College Board’s “Solution” to 2020 AP Exams
While they may be considered optional, AP courses and tests are as good as a requirement for admission to prestigious universities. Admissions officers look for students that have challenged themselves by taking honors and AP classes and have a course load with “academic rigor.” AP exams can also give students a leg-up even before starting college because they can count for college credit or help the student get into higher-level classes.
This year's AP exams only serve to emphasize the College Board's predatory business. Students who paid almost a hundred dollars for a two to three-hour exam are now expected to take a 45-minute long exam online at home, with world language exams lasting only 15-22 minutes. These exams have as few as two questions and utterly fail to test the student's comprehension of the subject accurately. If one of these questions happens to be in an area that a student struggles in, they will receive a poor score for an entire year's worth of learning, based on a two-question exam.
To prevent cheating, exams are now offered at the same time, same day, worldwide. This change affects mainly international students, who, in addition to paying more for the exam, must now wake up at absurd hours of the night to take the tests. Students in India took the AP exam at 1:30 a.m. In Thailand, the test was given at 3 a.m., while in China, students woke up at 4 in the morning to take it.
The 2020 AP exams have even come with server and submission issues. Students cannot submit their work because thousands of other students are also submitting their work in the same five-minute time frame allotted by the College Board. Bob Schaeffer, who leads the National Center for Fair and Open Testing, notes, "The notion that the College Board could immediately take a test administered to millions of kids on pencil and paper [and put it] online flawlessly is incredibly arrogant and unrealistic."
When College Board servers go down or their submission portal fails to work, students are expected to retake a similar exam in June to compensate for College Board's mistakes. The College Board has done virtually nothing to fix the technical issues and seems to believe that tweeting is the best way to resolve these problems. For a "not-for-profit" company that gained over a billion dollars in revenue last year, where has that money gone?

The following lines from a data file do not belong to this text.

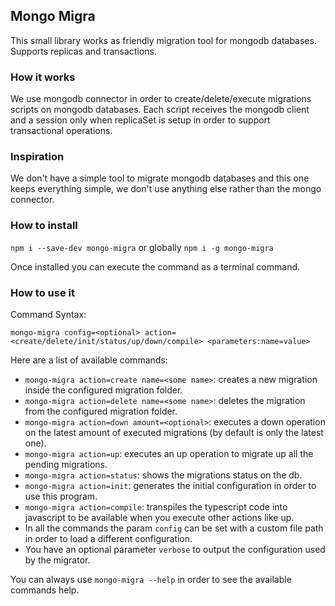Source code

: ## Mongo Migra

This small library works as friendly migration tool for mongodb databases.
Supports replicas and transactions.

### How it works

We use mongodb connector in order to create/delete/execute migrations scripts on mongodb databases.
Each script receives the mongodb client and a session only when replicaSet is setup in order to support transactional operations.

### Inspiration

We don't have a simple tool to migrate mongodb databases and this one keeps everything simple, we don't use anything else rather than the mongo connector.

### How to install

`npm i --save-dev mongo-migra` or globally `npm i -g mongo-migra`

Once installed you can execute the command as a terminal command.

### How to use it

Command Syntax: 
```
mongo-migra config=<optional> action=<create/delete/init/status/up/down/compile> <parameters:name=value>
```

Here are a list of available commands:

* `mongo-migra action=create name=<some name>`: creates a new migration inside the configured migration folder.
* `mongo-migra action=delete name=<some name>`: deletes the migration from the configured migration folder.
* `mongo-migra action=down amount=<optional>`: executes a down operation on the latest amount of executed migrations (by default is only the latest one).
* `mongo-migra action=up`: executes an up operation to migrate up all the pending migrations.
* `mongo-migra action=status`: shows the migrations status on the db.
* `mongo-migra action=init`: generates the initial configuration in order to use this program.
* `mongo-migra action=compile`: transpiles the typescript code into javascript to be available when you execute other actions like up.
* In all the commands the param `config` can be set with a custom file path in order to load a different configuration.
* You have an optional parameter `verbose` to output the configuration used by the migrator.

You can always use `mongo-migra --help` in order to see the available commands help.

The College Board's poor excuses and actions regarding the 2020 AP exams leave students with nothing but pressing questions about their exams and their college futures. Regardless, it is important to keep in mind that colleges and universities understand that the 2020 AP exams have been designed in a way that does not fully demonstrate a student’s knowledge and potential.
I wish you the best of luck on your AP exams and hope that you’re happy with your scores when they come out in July!